Tuesday, 13 December 2011

Party Funding - no equivalence between trade union levy payers & corporate largesse

Scott Hill, writing in the Huffington Post UK blog, makes a spurious case for increased state funding for establishment political parties - by putting a few hundred Tory donor City millionaires on a par with the millions of Labour supporting trade unionists who make modest political fund levy contributions:
http://www.huffingtonpost.co.uk/scott-hill/party-funding-is-a-serious-issue_b_1141843.html

Hill uses two case studies in support of his thesis. He claims that Labour’s dependency on union funding left the party compromised during the recent pensions dispute, and similarly he suggests that David Cameron’s exercising of the UK veto was widely seen as pandering to Tory paymasters in the City. Putting aside that the latter is true and that the Labour leadership’s support for the 30 November was muted to say the least, this entirely misses the point.

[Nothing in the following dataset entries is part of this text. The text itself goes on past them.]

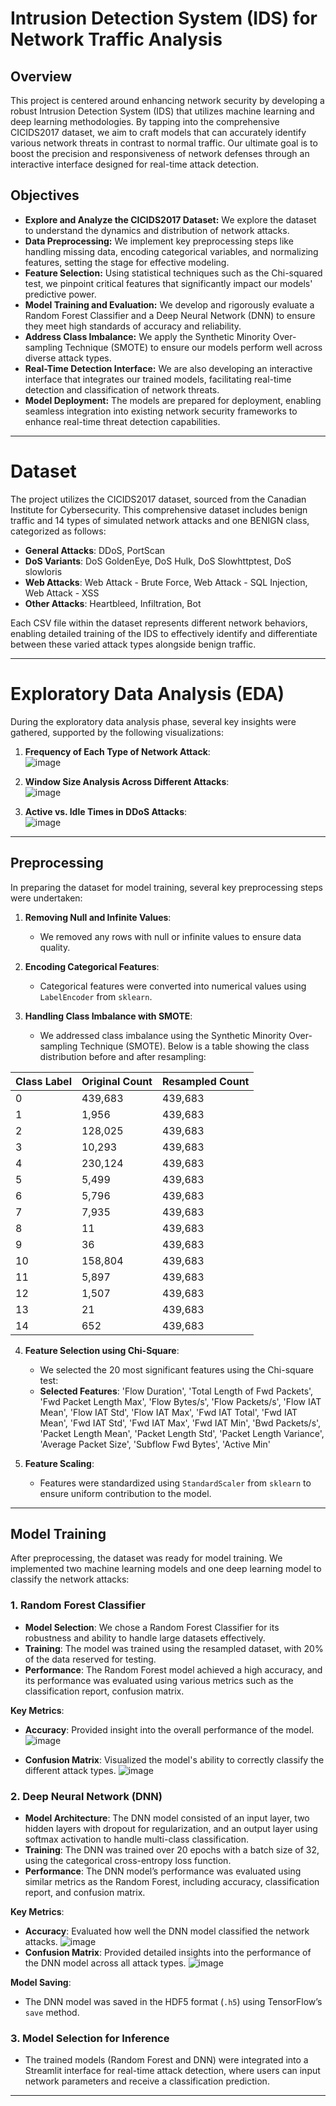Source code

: # Intrusion Detection System (IDS) for Network Traffic Analysis

## Overview
This project is centered around enhancing network security by developing a robust Intrusion Detection System (IDS) that utilizes machine learning and deep learning methodologies. By tapping into the comprehensive CICIDS2017 dataset, we aim to craft models that can accurately identify various network threats in contrast to normal traffic. Our ultimate goal is to boost the precision and responsiveness of network defenses through an interactive interface designed for real-time attack detection.

## Objectives
- **Explore and Analyze the CICIDS2017 Dataset:** We explore the dataset to understand the dynamics and distribution of network attacks.
- **Data Preprocessing:** We implement key preprocessing steps like handling missing data, encoding categorical variables, and normalizing features, setting the stage for effective modeling.
- **Feature Selection:** Using statistical techniques such as the Chi-squared test, we pinpoint critical features that significantly impact our models' predictive power.
- **Model Training and Evaluation:** We develop and rigorously evaluate a Random Forest Classifier and a Deep Neural Network (DNN) to ensure they meet high standards of accuracy and reliability.
- **Address Class Imbalance:** We apply the Synthetic Minority Over-sampling Technique (SMOTE) to ensure our models perform well across diverse attack types.
- **Real-Time Detection Interface:** We are also developing an interactive interface that integrates our trained models, facilitating real-time detection and classification of network threats.
- **Model Deployment:** The models are prepared for deployment, enabling seamless integration into existing network security frameworks to enhance real-time threat detection capabilities.


---

# Dataset

The project utilizes the CICIDS2017 dataset, sourced from the Canadian Institute for Cybersecurity. This comprehensive dataset includes benign traffic and 14 types of simulated network attacks and one BENIGN class, categorized as follows:

- **General Attacks**: DDoS, PortScan
- **DoS Variants**: DoS GoldenEye, DoS Hulk, DoS Slowhttptest, DoS slowloris
- **Web Attacks**: Web Attack - Brute Force, Web Attack - SQL Injection, Web Attack - XSS
- **Other Attacks**: Heartbleed, Infiltration, Bot

Each CSV file within the dataset represents different network behaviors, enabling detailed training of the IDS to effectively identify and differentiate between these varied attack types alongside benign traffic.


---

# Exploratory Data Analysis (EDA)

During the exploratory data analysis phase, several key insights were gathered, supported by the following visualizations:

1. **Frequency of Each Type of Network Attack**:  
   ![image](https://github.com/user-attachments/assets/fba17750-b508-4306-b188-75cb7d7481b3)


2. **Window Size Analysis Across Different Attacks**:  
   ![image](https://github.com/user-attachments/assets/635092bf-0c7e-4a7b-b50e-3e9dc552417c)


3. **Active vs. Idle Times in DDoS Attacks**:  
   ![image](https://github.com/user-attachments/assets/26dacd82-16a0-4017-ae74-69a7985fd65a)
---

## Preprocessing

In preparing the dataset for model training, several key preprocessing steps were undertaken:

1. **Removing Null and Infinite Values**:  
   - We removed any rows with null or infinite values to ensure data quality.

2. **Encoding Categorical Features**:  
   - Categorical features were converted into numerical values using `LabelEncoder` from `sklearn`.

3. **Handling Class Imbalance with SMOTE**:  
   - We addressed class imbalance using the Synthetic Minority Over-sampling Technique (SMOTE). Below is a table showing the class distribution before and after resampling:

| Class Label | Original Count | Resampled Count |
|-------------|----------------|-----------------|
| 0           | 439,683        | 439,683         |
| 1           | 1,956          | 439,683         |
| 2           | 128,025        | 439,683         |
| 3           | 10,293         | 439,683         |
| 4           | 230,124        | 439,683         |
| 5           | 5,499          | 439,683         |
| 6           | 5,796          | 439,683         |
| 7           | 7,935          | 439,683         |
| 8           | 11             | 439,683         |
| 9           | 36             | 439,683         |
| 10          | 158,804        | 439,683         |
| 11          | 5,897          | 439,683         |
| 12          | 1,507          | 439,683         |
| 13          | 21             | 439,683         |
| 14          | 652            | 439,683         |

4. **Feature Selection using Chi-Square**:  
   - We selected the 20 most significant features using the Chi-square test:
   - **Selected Features**: 'Flow Duration', 'Total Length of Fwd Packets', 'Fwd Packet Length Max', 'Flow Bytes/s', 'Flow Packets/s', 'Flow IAT Mean', 'Flow IAT Std', 'Flow IAT Max', 'Fwd IAT Total', 'Fwd IAT Mean', 'Fwd IAT Std', 'Fwd IAT Max', 'Fwd IAT Min', 'Bwd Packets/s', 'Packet Length Mean', 'Packet Length Std', 'Packet Length Variance', 'Average Packet Size', 'Subflow Fwd Bytes', 'Active Min'

5. **Feature Scaling**:  
   - Features were standardized using `StandardScaler` from `sklearn` to ensure uniform contribution to the model.


---

## Model Training

After preprocessing, the dataset was ready for model training. We implemented two machine learning models and one deep learning model to classify the network attacks:

### 1. **Random Forest Classifier**  
   - **Model Selection**: We chose a Random Forest Classifier for its robustness and ability to handle large datasets effectively.
   - **Training**: The model was trained using the resampled dataset, with 20% of the data reserved for testing. 
   - **Performance**: The Random Forest model achieved a high accuracy, and its performance was evaluated using various metrics such as the classification report, confusion matrix.

   **Key Metrics**:
   - **Accuracy**: Provided insight into the overall performance of the model.
![image](https://github.com/user-attachments/assets/b7428a9e-c873-4908-a60d-28d1ab991d1c)

   - **Confusion Matrix**: Visualized the model's ability to correctly classify the different attack types.
![image](https://github.com/user-attachments/assets/0a59618a-d289-4041-ad7f-978da4c37761)
   
### 2. **Deep Neural Network (DNN)**  
   - **Model Architecture**: The DNN model consisted of an input layer, two hidden layers with dropout for regularization, and an output layer using softmax activation to handle multi-class classification.
   - **Training**: The DNN was trained over 20 epochs with a batch size of 32, using the categorical cross-entropy loss function.
   - **Performance**: The DNN model’s performance was evaluated using similar metrics as the Random Forest, including accuracy, classification report, and confusion matrix.

   **Key Metrics**:
   - **Accuracy**: Evaluated how well the DNN model classified the network attacks.
![image](https://github.com/user-attachments/assets/c7c307b9-f698-47fb-8c59-8a550daadee7)
   - **Confusion Matrix**: Provided detailed insights into the performance of the DNN model across all attack types.
![image](https://github.com/user-attachments/assets/4d6ee1b4-fab8-476e-8987-1bd16a938b07)

   **Model Saving**:
   - The DNN model was saved in the HDF5 format (`.h5`) using TensorFlow’s `save` method.

### 3. **Model Selection for Inference**
   - The trained models (Random Forest and DNN) were integrated into a Streamlit interface for real-time attack detection, where users can input network parameters and receive a classification prediction.

---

There is nothing to stop the Tory party offering affiliated membership to company shareholders or trade unionists for that matter. The travesty is that the Political Parties, Elections and Referendums Act 2000 (PPERA) deems subscriptions or affiliation payments to be donations – and in the case of Labour individual union member political contributions are aggregated as donations by Unions when it is simply not the case..
http://www.electoralcommission.org.uk/__data/assets/pdf_file/0014/102263/to-donations-rp.pdf

And at a time of austerity and public expenditure cuts why should even more public funds be paid out to sustain political parties, such as the minuscule Liberal Democrats, which on the strength of their party membership alone are not viable national organisations.

Haven’t we had enough of bail outs in this country?